En los momentos de vacío en los que ya no tiene “estrellas que contar”, se refugia en el seno materno, donde identifica “el vaivén de sus pulmones / sus arterias calientes”, donde sabe que para la madre ella es un tierno ser –“blanda gota concebida”-, hasta el momento de su nacimiento, cuando sale a ese pasar del tiempo que es la vida: “travesía vertical / hasta el mar de toda hora”.  

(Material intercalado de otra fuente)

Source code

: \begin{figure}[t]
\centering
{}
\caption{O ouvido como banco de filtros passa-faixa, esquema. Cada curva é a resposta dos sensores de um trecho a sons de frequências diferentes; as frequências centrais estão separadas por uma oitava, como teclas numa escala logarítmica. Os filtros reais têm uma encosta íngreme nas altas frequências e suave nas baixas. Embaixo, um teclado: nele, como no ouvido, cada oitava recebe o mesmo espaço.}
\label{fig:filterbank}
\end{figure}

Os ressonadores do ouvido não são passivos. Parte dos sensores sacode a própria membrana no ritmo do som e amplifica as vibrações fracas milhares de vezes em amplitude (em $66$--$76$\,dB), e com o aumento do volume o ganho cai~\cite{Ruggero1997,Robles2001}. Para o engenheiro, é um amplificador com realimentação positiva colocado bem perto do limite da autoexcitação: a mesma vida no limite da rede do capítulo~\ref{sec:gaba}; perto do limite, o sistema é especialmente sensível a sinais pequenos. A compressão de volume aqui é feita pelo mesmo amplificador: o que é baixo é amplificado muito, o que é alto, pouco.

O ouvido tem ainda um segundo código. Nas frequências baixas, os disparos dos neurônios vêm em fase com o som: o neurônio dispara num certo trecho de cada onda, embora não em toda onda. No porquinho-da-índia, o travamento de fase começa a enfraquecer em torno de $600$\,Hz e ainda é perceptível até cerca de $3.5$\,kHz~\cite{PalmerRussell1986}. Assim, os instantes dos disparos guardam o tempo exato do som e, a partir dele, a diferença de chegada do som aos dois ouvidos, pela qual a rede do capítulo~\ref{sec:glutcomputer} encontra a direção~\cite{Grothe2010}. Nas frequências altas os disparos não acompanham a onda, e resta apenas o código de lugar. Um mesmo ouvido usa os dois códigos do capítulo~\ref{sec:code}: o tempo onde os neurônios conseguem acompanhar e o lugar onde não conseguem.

Como lo hiciera César Vallejo con la palabra “trilce” --posible combinación de triste y dulce--, aparecen en el poemario palabras que se unen para formar una nueva: lunijunto, velasombra, vuelapétalo… Contrariamente a la cosificación que vemos en algunas de las pinturas metafísicas de Giorgio de Chirico –como Le Muse Inquietanti, Etore e Andromaca, Il guadagno--, en la poesía de María Eugenia Caseiro se personifica lo inanimado, lo abstracto, lo vegetal: “la lluvia con zapatos de cristal”; “Yo, tú, los árboles de lágrima torcida / como lenguas sedientas, /  navegamos la lluvia  sin timón”; “Después todos los bancos / lánguidamente recostados a mi espalda / fueron tibio hospedaje del adiós”.  Son versos que se mueven en la bruma, tan etéreos que son como una música en la que el significado de las palabras se diluye para formar mundos nuevos.